Will this summer be remembered as a turning point in the story of man versus machine? On June 23, with little fanfare, a computer program came within a hair’s breadth of passing the Turing test, a kind of parlour game for evaluating machine intelligence devised by mathematician Alan Turing more than 60 years ago.
This wasn’t as dramatic as Skynet becoming self-aware in the Terminator films, or HAL killing off his human crew mates in 2001, A Space Odyssey. But it was still a sign that machines are getting better at the art of talking – something that comes naturally to humans, but has always been a formidable challenge for computers.
Turing proposed the test – he called it “the imitation game” – in a 1950 paper titled “Computing machinery and intelligence”.
Back then, computers were very simple machines, and the field known as Artificial Intelligence (AI) was in its infancy. But already scientists and philosophers were wondering where the new technology would lead. In particular, could a machine “think”?
Turing considered that question to be meaningless, so proposed the imitation game as a way of sidestepping the question.
Better, he argued, to focus on what the computer can actually do: can it talk? Can it hold a conversation well enough to pass for human? If so, Turing argued, we may as well grant that the machine is, at some level, intelligent.
In a Turing test, judges converse by text with unseen entities, which may be either human or artificial. (Turing imagined using teletype; today it’s done with chat software.) A human judge must determine, based on a five-minute conversation, whether his correspondent is a person or a machine.
Turing speculated that by 2000, “an average interrogator will not have more than a 70 per cent chance of making the right identification” – that is, computers would trick the judges 30 per cent of the time.
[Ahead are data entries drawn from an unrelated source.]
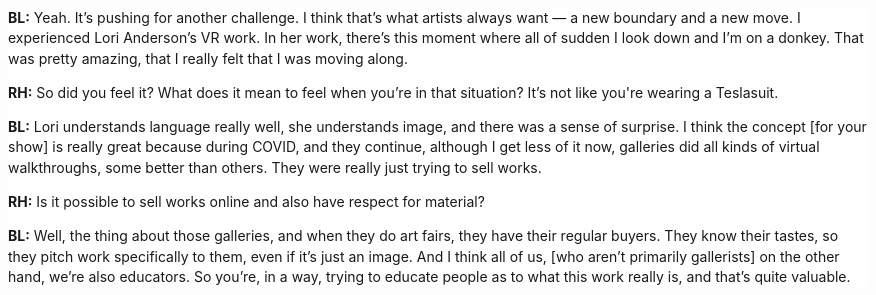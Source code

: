 **BL:** Yeah. It’s pushing for another challenge. I think that’s what artists always want — a new boundary and a new move. I experienced Lori Anderson’s VR work. In her work, there’s this moment where all of sudden I look down and I’m on a donkey. That was pretty amazing, that I really felt that I was moving along.

**RH:** So did you feel it? What does it mean to feel when you’re in that situation? It’s not like you're wearing a Teslasuit.

**BL:** Lori understands language really well, she understands image, and there was a sense of surprise. I think the concept [for your show]  is really great because during COVID, and they continue, although I get less of it now, galleries did all kinds of virtual walkthroughs, some better than others. They were really just trying to sell works.

**RH:** Is it possible to sell works online and also have respect for material?

**BL:** Well, the thing about those galleries, and when they do art fairs, they have their regular buyers. They know their tastes, so they pitch work specifically to them, even if it’s just an image. And I think all of us, [who aren’t primarily gallerists] on the other hand, we’re also educators. So you’re, in a way, trying to educate people as to what this work really is, and that’s quite valuable.
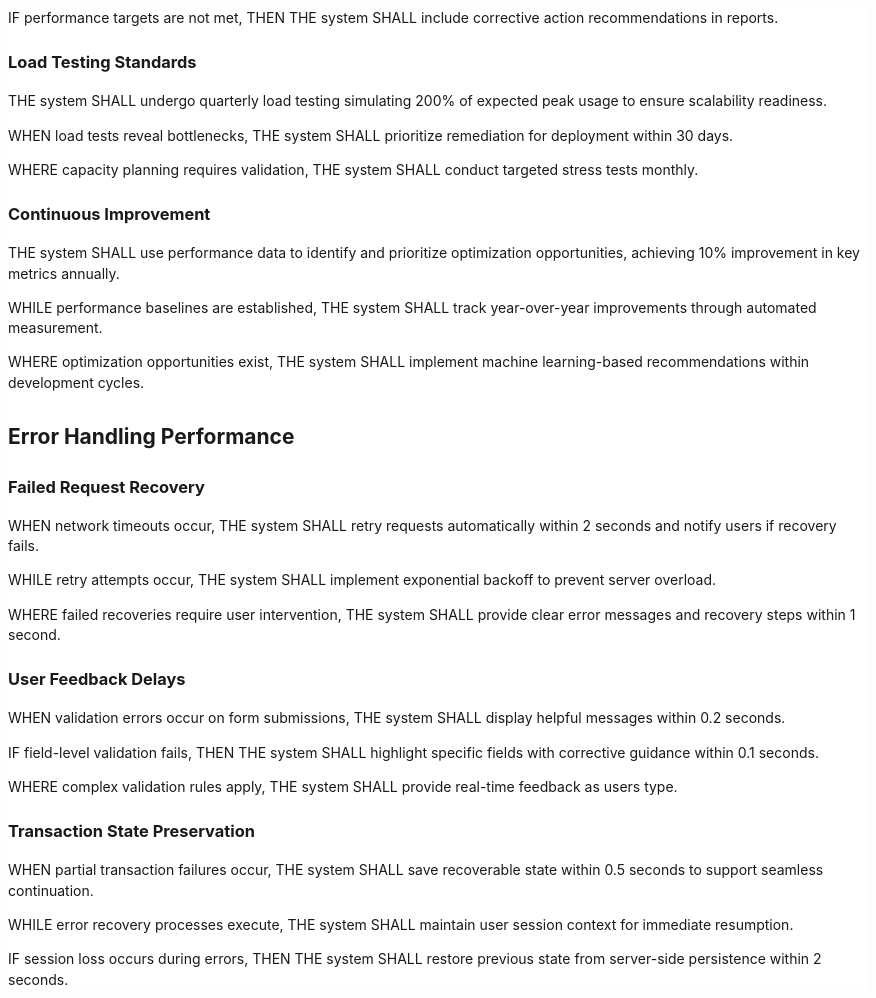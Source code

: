 IF performance targets are not met, THEN THE system SHALL include corrective action recommendations in reports.

### Load Testing Standards
THE system SHALL undergo quarterly load testing simulating 200% of expected peak usage to ensure scalability readiness.

WHEN load tests reveal bottlenecks, THE system SHALL prioritize remediation for deployment within 30 days.

WHERE capacity planning requires validation, THE system SHALL conduct targeted stress tests monthly.

### Continuous Improvement
THE system SHALL use performance data to identify and prioritize optimization opportunities, achieving 10% improvement in key metrics annually.

WHILE performance baselines are established, THE system SHALL track year-over-year improvements through automated measurement.

WHERE optimization opportunities exist, THE system SHALL implement machine learning-based recommendations within development cycles.

## Error Handling Performance

### Failed Request Recovery
WHEN network timeouts occur, THE system SHALL retry requests automatically within 2 seconds and notify users if recovery fails.

WHILE retry attempts occur, THE system SHALL implement exponential backoff to prevent server overload.

WHERE failed recoveries require user intervention, THE system SHALL provide clear error messages and recovery steps within 1 second.

### User Feedback Delays
WHEN validation errors occur on form submissions, THE system SHALL display helpful messages within 0.2 seconds.

IF field-level validation fails, THEN THE system SHALL highlight specific fields with corrective guidance within 0.1 seconds.

WHERE complex validation rules apply, THE system SHALL provide real-time feedback as users type.

### Transaction State Preservation
WHEN partial transaction failures occur, THE system SHALL save recoverable state within 0.5 seconds to support seamless continuation.

WHILE error recovery processes execute, THE system SHALL maintain user session context for immediate resumption.

IF session loss occurs during errors, THEN THE system SHALL restore previous state from server-side persistence within 2 seconds.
For years, his prediction failed to come true, as software systems couldn’t match wits with their human interrogators. But in June, they came awfully close.
The event in question, billed as a “Turing test marathon”, was organised by the University of Reading as part of the centenary celebrations of the mathematician’s birth – and held, appropriately enough, at Bletchley Park in Buckinghamshire, where he played a key role in cracking the Enigma code as part of the Allied code-breaking effort. I joined 29 other judges in chatting electronically with 25 “hidden humans” (ensconced in an adjacent room) and five sophisticated “chatbots” – computer programs designed to imitate human intelligence and ability to converse.
Altogether, some 150 separate conversations were held. The winning program, developed by a Russian team, was called “Eugene”.
Attempting to emulate the personality of a 13-year-old boy, Eugene fooled the judges 29.2 per cent of the time, just a smidgen below Turing’s 30 per cent threshold.
As a judge, I got a first-hand look at the strengths and weaknesses of the test. First of all, there’s the five-minute time limit – an arbitrary figure mentioned by Turing in his paper. The shorter the conversation, the greater the computer’s advantage; the longer the interrogation, the higher the probability that the computer will give itself away – typically by changing the subject for no reason, or by not being able to answer a question. The 30 per cent mark, too, is arbitrary.
But what about the nature of the test itself? Traditionally, language has been as the ultimate hallmark of intelligence, which is why Turing chose to focus on it. Yet while it may be our most impressive cognitive tool, it is certainly not the only one. In fact, what gives our species its edge may be the sheer variety of skills we have at our disposal, rather than its proficiency at any one task. “Human intelligence,” says Manuela Veloso, a computer scientist at Carnegie Mellon University, “has to do with the breadth of things that we can do.”
Not that we would necessarily want a machine that could “do it all”. Aside from being a staggeringly ambitious task, the idea of building an all-purpose robot – an “artificial human” – has never been a useful approach to AI, not least because it would simply replicate our own impressive capabilities.
Instead, the greatest progress has come when AI is applied to very specific tasks, such as the satellite navigation system in your car, the apps on your iPhone, or the search engines that pull needles out of the Internet’s haystack. Indeed, its most widely publicised achievements – the chess-playing skills of the computer Deep Blue, or the quiz knowledge of an IBM supercomputer called Watson, which last year triumphed in the American TV show Jeopardy! – are very narrow indeed. (Watson can answer difficult trivia questions with impressive skill, but it can’t do your taxes, fold your laundry, or make you a cup of tea.)